Wednesday, October 26, 1977

Brooklyn Terror: Youth Gang Takes Over Apartment House

A neighborhood gang has seized a six-story apartment house in the Williamsburg section of Brooklyn, terrorizing the more than 100 tenants by ripping out the building’s pipes, punching out its windows and smashing its furnishings. Only two tenants remain, and the gang has boasted of plans to burn the house down. As of late last week, the police seemed unaware of what had happened.

The building is in a neighborhood where gangs seeking plunder, clubhouses and turf have seized tens of other buildings, robbing some of the tenants not only of their possessions but of their homes. The residents have been forced like refugees to flee from building to building. The gang follows.

Marauders, armed with machetes, baseball bats, guns and chains have terrorized the community, battling in the middle of busy intersections, vandalizing cars and apartmentw, mugging elderly couples and finally invading entire buildings and forcing the tenants out.

For the building at 396 South Fourth Street, the problem began about a month ago when the superintendent, Freddy Espada, ordered members of the gang, called The Love Brothers, to stay away from the apartment house. He was beaten and his life was threatened. He fled, the gang moved in, and the building began to deteriorate rapidly.

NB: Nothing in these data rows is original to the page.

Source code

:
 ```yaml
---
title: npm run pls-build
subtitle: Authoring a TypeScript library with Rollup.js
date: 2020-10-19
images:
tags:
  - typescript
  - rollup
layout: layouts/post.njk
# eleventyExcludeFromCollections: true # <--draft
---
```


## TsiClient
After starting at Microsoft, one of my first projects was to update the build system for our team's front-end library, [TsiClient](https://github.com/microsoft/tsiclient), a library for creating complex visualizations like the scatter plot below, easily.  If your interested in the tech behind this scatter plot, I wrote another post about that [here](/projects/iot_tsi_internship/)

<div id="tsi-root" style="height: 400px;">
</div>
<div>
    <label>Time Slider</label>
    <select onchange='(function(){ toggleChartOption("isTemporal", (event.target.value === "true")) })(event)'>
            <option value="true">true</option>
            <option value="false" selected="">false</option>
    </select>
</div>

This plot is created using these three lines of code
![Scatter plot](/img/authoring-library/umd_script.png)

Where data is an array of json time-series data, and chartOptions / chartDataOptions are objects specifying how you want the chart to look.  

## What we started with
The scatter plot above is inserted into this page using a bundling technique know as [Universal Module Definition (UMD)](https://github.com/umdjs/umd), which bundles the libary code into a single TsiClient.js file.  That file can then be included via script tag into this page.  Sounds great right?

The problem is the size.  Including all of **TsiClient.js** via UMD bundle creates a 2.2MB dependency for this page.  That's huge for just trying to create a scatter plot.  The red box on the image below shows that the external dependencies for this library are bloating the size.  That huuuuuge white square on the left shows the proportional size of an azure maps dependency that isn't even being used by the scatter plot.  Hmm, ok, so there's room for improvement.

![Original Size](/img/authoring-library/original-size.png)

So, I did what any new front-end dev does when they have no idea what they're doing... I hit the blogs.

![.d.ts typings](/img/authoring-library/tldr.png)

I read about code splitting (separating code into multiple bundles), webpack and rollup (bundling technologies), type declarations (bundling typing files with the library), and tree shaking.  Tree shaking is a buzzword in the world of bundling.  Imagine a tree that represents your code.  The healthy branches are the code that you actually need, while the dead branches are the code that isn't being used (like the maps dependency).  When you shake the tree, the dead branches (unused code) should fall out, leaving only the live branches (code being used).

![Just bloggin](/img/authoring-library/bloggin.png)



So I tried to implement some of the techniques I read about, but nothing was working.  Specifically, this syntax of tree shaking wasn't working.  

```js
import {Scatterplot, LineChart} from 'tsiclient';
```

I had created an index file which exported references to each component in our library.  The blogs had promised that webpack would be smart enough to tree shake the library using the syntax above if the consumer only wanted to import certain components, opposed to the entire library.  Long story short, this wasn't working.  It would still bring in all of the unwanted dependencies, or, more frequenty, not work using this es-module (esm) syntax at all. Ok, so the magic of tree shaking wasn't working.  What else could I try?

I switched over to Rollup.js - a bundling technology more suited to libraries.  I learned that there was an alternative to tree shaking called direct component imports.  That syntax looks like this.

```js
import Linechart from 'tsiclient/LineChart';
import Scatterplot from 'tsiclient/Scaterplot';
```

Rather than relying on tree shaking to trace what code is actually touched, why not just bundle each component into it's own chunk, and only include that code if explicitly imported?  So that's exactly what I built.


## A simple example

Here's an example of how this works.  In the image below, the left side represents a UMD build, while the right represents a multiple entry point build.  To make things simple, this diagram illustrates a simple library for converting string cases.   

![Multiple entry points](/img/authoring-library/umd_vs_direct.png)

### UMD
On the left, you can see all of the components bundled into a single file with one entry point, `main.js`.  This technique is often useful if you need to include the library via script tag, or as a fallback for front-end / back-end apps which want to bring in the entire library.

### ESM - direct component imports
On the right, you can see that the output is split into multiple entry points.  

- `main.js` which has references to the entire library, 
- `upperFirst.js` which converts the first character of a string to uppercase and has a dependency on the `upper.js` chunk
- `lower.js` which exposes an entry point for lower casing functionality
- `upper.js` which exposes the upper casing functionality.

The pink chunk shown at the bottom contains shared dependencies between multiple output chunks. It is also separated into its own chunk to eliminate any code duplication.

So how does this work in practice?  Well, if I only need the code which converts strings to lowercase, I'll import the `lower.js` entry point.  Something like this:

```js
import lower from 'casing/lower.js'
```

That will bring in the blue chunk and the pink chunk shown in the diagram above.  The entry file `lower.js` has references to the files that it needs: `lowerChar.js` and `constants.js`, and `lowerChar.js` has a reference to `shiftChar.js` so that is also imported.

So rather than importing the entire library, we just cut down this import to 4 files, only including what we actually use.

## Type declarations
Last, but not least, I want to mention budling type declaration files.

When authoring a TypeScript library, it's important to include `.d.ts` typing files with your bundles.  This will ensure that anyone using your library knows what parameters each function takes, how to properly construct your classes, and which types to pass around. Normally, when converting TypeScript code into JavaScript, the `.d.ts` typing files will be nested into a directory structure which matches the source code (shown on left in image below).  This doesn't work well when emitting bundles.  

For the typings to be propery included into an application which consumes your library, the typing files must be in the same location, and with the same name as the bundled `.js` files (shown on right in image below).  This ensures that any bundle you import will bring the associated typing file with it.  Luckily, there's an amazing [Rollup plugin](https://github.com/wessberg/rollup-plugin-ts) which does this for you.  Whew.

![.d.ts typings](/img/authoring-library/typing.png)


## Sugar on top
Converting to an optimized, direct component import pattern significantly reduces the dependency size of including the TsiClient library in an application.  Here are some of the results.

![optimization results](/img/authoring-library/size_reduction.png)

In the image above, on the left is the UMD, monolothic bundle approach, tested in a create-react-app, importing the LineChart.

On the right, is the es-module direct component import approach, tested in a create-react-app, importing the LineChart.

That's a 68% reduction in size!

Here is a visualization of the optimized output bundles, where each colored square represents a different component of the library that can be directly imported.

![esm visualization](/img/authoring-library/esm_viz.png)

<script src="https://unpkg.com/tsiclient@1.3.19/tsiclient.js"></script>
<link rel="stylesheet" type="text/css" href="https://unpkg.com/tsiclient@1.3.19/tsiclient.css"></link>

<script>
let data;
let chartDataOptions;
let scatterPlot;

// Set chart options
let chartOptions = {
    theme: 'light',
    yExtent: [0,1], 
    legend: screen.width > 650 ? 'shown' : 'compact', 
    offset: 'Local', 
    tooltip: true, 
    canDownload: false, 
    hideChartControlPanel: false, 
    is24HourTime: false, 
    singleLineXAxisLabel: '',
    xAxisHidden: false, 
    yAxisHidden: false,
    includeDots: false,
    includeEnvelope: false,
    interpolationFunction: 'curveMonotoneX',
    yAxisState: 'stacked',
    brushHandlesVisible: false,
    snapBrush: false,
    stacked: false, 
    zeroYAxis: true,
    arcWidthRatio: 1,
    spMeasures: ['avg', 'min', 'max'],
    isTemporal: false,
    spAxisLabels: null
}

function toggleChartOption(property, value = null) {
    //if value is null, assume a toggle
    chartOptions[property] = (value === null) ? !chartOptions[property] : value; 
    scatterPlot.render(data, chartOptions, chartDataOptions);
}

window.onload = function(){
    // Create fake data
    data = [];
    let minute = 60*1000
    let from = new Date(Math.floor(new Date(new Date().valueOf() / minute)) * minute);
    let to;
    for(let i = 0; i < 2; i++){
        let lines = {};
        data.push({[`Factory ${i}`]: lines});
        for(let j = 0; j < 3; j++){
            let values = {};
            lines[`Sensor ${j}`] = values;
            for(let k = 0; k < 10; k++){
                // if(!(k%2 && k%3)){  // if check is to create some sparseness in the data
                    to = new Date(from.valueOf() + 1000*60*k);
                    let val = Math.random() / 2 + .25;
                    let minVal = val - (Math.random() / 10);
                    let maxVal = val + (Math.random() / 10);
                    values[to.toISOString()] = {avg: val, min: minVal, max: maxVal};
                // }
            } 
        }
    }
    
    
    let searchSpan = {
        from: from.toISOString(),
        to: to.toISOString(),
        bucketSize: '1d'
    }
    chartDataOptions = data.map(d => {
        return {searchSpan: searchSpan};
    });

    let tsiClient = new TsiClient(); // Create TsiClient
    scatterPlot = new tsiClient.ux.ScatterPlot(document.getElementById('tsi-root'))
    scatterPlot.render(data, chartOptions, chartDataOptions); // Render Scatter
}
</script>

“We had to get out of there,” said Manny LeBron, who fled last week with his pregnant wife Lucy. “They broke the pipes, the broke the windows, there was water all over the stairs, people were screaming in the halls and one night they started shooting bullets out the window from one apartment into another.”

“I have to stay because I have no place to go,” Mrs. Celestina Rodriguez (63) said the other day as she huddled nexxt to two pots of boiling water on the stove – the only source of heat in her ground-floor apartment. Night had fallen and a damp chill seeped through her three-room $105-a-month apartment. Several friends offered to store her things until she finds a place to live.

“I never saw myself like this,” Mrs. Rodriquez said, weeping. “I’m scared. I’m so scared.”

The police seem to have made no effort to curb the gangs activities at the building.

“We sell them to the landlords across the street,” said 16-year-old Nelson Vasquez who rattled off the going prices for a stolen refridgerator ($25); a steam radiator ($3); a stove ($35) and a sink ($10). He is the stepson of the former super.

“My father used to deliver seltzer to Bushwick. Now there’s no one left in Bushwick, it’s all burned down. We’re next.”